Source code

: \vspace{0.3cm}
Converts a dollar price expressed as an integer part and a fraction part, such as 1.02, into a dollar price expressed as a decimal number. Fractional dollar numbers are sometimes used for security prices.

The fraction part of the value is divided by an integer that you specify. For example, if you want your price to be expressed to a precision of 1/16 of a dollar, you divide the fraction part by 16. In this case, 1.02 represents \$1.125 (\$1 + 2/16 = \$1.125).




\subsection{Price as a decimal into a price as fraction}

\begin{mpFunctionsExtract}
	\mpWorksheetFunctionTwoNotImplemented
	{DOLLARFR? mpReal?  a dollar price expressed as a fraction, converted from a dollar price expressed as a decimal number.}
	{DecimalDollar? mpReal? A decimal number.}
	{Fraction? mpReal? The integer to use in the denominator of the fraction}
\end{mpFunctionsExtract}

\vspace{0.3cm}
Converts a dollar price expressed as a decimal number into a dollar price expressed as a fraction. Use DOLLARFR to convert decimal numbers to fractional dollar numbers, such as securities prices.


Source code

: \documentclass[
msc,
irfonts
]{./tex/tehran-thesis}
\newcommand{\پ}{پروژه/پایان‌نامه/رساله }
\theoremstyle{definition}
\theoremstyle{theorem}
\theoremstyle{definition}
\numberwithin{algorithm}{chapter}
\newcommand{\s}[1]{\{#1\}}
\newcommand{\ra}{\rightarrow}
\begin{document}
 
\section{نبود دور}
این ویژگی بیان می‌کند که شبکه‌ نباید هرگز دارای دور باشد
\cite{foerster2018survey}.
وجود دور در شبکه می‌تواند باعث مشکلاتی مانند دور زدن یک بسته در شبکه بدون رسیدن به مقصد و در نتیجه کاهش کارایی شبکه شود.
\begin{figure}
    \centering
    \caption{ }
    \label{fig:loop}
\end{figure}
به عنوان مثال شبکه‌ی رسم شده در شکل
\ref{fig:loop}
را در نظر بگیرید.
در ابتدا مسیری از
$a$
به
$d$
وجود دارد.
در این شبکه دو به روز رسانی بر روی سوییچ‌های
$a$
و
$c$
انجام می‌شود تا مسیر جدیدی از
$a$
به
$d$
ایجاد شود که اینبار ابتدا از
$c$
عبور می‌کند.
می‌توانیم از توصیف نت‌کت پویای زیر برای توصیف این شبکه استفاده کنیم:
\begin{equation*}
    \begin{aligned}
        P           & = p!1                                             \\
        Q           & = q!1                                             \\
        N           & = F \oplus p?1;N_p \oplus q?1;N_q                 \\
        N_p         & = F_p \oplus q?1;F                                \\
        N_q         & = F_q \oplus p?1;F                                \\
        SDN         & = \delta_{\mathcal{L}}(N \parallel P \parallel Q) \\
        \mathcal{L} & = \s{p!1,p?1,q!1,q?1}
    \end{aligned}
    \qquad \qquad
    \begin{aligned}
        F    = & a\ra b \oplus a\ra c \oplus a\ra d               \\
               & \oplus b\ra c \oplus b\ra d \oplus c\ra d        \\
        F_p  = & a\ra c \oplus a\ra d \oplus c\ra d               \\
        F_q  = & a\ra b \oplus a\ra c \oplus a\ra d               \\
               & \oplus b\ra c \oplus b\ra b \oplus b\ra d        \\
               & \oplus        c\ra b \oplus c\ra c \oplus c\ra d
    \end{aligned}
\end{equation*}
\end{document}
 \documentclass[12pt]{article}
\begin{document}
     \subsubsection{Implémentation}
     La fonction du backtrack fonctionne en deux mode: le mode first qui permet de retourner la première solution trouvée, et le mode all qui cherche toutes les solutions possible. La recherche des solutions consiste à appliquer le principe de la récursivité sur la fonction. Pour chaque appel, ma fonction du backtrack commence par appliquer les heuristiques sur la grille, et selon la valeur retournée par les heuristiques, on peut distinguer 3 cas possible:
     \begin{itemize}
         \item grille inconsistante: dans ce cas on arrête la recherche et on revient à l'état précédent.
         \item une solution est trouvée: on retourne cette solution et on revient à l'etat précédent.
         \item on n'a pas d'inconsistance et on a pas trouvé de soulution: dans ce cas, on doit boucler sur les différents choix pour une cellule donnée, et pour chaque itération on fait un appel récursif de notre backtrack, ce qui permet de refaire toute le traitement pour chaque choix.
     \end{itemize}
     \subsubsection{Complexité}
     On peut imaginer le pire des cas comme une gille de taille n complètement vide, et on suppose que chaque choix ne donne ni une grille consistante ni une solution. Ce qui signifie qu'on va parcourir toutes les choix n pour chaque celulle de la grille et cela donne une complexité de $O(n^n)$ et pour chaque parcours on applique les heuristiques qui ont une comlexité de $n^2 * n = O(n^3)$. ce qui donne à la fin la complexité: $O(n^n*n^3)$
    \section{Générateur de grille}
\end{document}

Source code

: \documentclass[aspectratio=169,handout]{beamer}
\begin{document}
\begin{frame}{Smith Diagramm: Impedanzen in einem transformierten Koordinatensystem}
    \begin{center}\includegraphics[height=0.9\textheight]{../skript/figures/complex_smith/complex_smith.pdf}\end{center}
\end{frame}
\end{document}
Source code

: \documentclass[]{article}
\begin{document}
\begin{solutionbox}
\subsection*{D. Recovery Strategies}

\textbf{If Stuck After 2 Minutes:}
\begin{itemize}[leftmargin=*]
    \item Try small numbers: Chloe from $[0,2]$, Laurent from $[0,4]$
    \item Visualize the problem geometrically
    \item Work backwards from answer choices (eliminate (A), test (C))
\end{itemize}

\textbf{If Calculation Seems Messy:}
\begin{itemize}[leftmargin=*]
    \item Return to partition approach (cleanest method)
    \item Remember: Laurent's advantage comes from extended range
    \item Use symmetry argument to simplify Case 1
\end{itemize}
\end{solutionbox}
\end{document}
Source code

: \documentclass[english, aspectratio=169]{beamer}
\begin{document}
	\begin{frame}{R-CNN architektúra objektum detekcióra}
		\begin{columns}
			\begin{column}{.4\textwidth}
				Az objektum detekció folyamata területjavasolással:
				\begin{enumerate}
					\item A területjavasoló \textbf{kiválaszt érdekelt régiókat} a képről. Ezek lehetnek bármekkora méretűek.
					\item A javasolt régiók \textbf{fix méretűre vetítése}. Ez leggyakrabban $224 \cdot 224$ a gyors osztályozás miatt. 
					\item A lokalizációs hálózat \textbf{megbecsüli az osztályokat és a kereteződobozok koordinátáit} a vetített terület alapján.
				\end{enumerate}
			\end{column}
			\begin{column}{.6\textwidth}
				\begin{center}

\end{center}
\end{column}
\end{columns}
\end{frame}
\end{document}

WORK INSTRUCTIONS: Every line in the data that holds "newcommand" should be copied out.

ANSWER BELOW:
\newcommand{\پ}{پروژه/پایان‌نامه/رساله }
\newcommand{\s}[1]{\{#1\}}
\newcommand{\ra}{\rightarrow}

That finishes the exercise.